▶ WHAT YOU ARE ASKED TO DO: When a line in the entries below contains the word "react", copy that line.

(Items from a data source)
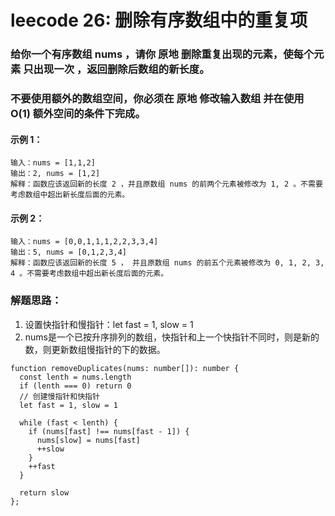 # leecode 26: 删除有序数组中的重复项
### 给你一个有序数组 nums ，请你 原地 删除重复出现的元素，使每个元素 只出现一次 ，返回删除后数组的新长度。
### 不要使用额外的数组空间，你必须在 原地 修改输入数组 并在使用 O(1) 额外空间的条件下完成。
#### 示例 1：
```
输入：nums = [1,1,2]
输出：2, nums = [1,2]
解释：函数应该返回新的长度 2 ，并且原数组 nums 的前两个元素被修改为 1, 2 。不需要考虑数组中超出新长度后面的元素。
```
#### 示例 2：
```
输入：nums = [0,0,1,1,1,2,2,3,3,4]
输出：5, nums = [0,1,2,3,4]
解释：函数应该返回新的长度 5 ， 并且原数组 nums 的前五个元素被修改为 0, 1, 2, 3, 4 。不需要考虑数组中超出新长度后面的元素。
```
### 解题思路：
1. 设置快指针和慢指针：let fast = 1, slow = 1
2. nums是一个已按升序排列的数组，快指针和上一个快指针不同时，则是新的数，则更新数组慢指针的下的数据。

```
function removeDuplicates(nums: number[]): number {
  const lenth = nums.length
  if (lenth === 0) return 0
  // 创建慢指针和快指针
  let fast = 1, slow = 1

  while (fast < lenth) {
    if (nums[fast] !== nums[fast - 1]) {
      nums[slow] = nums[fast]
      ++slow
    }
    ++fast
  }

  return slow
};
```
...
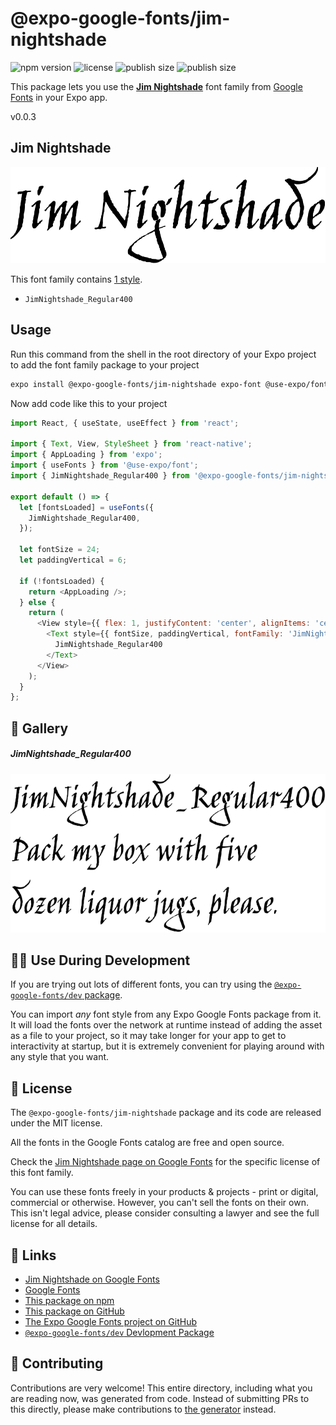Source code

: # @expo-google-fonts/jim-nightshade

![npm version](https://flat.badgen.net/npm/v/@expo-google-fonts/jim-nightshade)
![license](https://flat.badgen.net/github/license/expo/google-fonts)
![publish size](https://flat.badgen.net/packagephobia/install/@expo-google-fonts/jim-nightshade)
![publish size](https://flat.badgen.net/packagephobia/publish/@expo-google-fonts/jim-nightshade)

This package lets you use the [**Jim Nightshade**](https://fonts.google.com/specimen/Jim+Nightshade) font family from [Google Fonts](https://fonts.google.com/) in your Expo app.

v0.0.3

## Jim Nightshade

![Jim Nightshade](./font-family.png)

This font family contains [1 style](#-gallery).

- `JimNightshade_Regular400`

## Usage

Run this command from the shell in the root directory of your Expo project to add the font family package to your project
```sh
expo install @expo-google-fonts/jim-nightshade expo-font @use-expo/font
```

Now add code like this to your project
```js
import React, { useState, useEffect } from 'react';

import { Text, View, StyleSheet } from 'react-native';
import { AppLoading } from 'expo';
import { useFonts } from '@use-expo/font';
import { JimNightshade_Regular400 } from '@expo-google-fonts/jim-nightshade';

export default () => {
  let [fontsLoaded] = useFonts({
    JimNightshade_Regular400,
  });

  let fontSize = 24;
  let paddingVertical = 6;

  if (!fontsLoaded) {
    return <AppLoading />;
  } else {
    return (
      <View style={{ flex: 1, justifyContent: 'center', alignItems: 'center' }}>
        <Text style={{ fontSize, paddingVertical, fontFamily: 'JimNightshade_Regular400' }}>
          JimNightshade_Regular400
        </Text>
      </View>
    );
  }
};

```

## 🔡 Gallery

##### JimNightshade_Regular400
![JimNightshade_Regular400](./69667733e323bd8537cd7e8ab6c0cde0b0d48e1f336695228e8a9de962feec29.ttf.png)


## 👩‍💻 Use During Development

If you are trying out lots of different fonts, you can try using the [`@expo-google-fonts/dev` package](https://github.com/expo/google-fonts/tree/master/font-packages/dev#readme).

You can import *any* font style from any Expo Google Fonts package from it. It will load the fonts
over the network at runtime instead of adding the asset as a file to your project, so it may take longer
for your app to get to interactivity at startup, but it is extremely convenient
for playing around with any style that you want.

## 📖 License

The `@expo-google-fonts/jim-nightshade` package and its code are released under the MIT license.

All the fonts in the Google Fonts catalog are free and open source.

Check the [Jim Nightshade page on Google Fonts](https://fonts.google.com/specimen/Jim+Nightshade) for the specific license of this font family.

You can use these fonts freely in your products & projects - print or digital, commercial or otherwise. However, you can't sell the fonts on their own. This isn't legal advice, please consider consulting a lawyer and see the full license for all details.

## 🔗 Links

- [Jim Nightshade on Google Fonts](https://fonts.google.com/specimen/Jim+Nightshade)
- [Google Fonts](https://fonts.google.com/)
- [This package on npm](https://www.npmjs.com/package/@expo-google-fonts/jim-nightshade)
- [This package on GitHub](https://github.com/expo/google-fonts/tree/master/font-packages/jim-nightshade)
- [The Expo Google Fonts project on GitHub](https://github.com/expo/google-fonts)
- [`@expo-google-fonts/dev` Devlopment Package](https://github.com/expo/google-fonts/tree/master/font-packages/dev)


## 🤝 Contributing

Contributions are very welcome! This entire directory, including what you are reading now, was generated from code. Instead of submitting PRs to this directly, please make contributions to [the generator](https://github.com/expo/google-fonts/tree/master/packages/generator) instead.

▶ TASK RESPONSE:
import React, { useState, useEffect } from 'react';
import { Text, View, StyleSheet } from 'react-native';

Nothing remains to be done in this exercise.